- **What to do**:
Restate the full listing precisely as written.

- **Source data**:
BEGIN

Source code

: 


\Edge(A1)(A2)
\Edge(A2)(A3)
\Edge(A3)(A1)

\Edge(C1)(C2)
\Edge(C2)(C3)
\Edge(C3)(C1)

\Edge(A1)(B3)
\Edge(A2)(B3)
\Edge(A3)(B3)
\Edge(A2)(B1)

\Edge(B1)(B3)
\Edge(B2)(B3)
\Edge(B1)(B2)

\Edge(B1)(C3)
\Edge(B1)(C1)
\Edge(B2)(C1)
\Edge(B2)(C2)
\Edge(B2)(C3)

END

- **Answer for this exercise**:
Source code

: 


\Edge(A1)(A2)
\Edge(A2)(A3)
\Edge(A3)(A1)

\Edge(C1)(C2)
\Edge(C2)(C3)
\Edge(C3)(C1)

\Edge(A1)(B3)
\Edge(A2)(B3)
\Edge(A3)(B3)
\Edge(A2)(B1)

\Edge(B1)(B3)
\Edge(B2)(B3)
\Edge(B1)(B2)

\Edge(B1)(C3)
\Edge(B1)(C1)
\Edge(B2)(C1)
\Edge(B2)(C2)
\Edge(B2)(C3)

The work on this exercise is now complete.